● Records shown
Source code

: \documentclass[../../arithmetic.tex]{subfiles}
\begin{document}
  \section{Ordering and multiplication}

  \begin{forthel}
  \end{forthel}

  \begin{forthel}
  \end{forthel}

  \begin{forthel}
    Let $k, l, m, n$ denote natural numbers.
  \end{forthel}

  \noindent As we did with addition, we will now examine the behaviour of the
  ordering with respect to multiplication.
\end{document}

● Work instruction
Only the count is wanted: report how many lines of the material above hold the word "with".

● Answer to the problem
2